Feedback self-administered questionnaire for evaluation of ethics meetings.

Questions on meetings’ content.

  1. 1.

    Was the moral problem well defined at the meeting? Yes/No.

  2. 2.

    Were the values and preferences of the patient well clarified at the meeting? Yes/No.

  3. 3.

    Were the patient’s preferences respected at the meeting? Yes/No.

  4. 4.

    Was there an opportunity for each participant to share their views at the meeting? Yes/No.

    Questions on the instruments.

  5. 5.

    Was the informational brochure useful in the meeting? Yes/No/I can’t judge.

  6. 6.

    Do you have any recommendations to the informational brochure? Yes/No/I can’t judge.
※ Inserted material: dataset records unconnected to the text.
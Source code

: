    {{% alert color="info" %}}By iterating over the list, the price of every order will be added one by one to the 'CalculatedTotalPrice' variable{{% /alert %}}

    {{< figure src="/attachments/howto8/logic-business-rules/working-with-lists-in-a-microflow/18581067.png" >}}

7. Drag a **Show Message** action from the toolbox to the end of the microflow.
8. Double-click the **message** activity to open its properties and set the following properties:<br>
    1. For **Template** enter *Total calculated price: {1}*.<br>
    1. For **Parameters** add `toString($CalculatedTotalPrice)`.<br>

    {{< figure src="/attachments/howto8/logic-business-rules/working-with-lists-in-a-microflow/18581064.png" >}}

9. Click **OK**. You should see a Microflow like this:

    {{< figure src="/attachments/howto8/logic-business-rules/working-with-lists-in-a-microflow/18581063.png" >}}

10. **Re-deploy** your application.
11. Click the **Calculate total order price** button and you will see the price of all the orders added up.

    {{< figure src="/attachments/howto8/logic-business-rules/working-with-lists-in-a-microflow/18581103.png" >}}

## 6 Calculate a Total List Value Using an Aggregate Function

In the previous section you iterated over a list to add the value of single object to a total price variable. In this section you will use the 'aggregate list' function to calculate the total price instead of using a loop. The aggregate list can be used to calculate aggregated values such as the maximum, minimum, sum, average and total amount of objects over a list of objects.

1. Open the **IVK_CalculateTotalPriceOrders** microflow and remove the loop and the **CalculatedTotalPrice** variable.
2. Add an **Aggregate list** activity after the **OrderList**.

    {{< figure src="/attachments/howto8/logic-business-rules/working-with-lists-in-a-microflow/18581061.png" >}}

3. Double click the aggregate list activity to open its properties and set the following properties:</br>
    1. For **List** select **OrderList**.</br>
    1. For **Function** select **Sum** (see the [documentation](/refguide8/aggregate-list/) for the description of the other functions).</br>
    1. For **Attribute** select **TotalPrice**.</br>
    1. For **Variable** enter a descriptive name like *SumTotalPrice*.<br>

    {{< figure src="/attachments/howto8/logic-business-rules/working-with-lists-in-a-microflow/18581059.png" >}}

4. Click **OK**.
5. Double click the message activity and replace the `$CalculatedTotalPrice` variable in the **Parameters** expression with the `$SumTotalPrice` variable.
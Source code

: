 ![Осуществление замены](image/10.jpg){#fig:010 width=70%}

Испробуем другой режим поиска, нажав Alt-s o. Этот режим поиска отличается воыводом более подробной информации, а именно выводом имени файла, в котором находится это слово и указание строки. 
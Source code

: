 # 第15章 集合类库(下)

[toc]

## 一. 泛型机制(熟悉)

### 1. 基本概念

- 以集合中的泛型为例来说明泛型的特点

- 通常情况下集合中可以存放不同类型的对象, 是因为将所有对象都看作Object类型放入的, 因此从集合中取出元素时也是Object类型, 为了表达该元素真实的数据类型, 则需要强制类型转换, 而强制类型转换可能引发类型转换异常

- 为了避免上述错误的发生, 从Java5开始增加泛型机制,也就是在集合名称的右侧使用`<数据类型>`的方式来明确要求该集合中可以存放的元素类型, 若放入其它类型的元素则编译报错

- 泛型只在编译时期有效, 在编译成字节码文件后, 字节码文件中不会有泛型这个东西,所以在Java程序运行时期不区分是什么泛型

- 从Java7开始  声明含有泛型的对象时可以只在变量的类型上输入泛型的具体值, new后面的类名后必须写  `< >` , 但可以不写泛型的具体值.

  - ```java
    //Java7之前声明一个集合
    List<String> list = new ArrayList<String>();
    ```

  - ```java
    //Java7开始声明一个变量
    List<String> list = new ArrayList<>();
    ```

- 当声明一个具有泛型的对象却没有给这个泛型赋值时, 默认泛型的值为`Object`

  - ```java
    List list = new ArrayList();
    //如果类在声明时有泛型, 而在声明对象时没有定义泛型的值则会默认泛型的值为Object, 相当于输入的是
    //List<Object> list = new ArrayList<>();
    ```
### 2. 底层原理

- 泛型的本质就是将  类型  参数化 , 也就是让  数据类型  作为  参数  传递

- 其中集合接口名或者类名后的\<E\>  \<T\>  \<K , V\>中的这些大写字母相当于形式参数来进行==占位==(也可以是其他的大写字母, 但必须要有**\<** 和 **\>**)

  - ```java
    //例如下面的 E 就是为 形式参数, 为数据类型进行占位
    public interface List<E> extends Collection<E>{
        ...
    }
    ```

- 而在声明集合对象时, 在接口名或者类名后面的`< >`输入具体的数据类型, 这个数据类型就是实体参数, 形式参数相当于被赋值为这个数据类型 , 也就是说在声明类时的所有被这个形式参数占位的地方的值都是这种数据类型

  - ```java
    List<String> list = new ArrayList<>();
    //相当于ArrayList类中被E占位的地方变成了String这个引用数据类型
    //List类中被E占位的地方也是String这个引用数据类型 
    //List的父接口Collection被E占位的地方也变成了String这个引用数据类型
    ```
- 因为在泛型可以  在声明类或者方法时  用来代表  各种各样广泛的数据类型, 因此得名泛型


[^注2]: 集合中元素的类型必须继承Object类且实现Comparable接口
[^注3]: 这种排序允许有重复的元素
    Questions on the organisation of the meetings.

  7. 7.

    How you judge the duration of the meeting? Too short/Sufficient/Too long.

  8. 8.

    Do you have any recommendations towards the organisation of the meeting?

  9. 9.

    Have you participated in an ethical meeting before? Yes/No.

  10. 10.

    Would you like to be involved in an ethics meeting again? Yes/No.

    Questions on the outcome of the meeting.

  11. 11.

    Was the meeting useful in your opinion? Yes/No/I can’t judge.

  12. 12.

    Was the moral problem solved at the meeting? Yes, fully solved/ Yes, partially solved/No.

  13. 13.

    What benefits of the meeting would you point out?

  14. 14.

    Are you satisfied by the meeting? Yes/No.

  15. 15.

    Would you say that consecutive participation in ethical meetings contributes to your easier decision-making of moral problems? Yes/No.

    Final questions on participant’s gender and role in the meeting.

  16. 16.

    What is your gender? Male/Female.

  17. 17.

    What was your role in the meeting? Treating physician/Nurse/Patient’s relative/Patient/ Other.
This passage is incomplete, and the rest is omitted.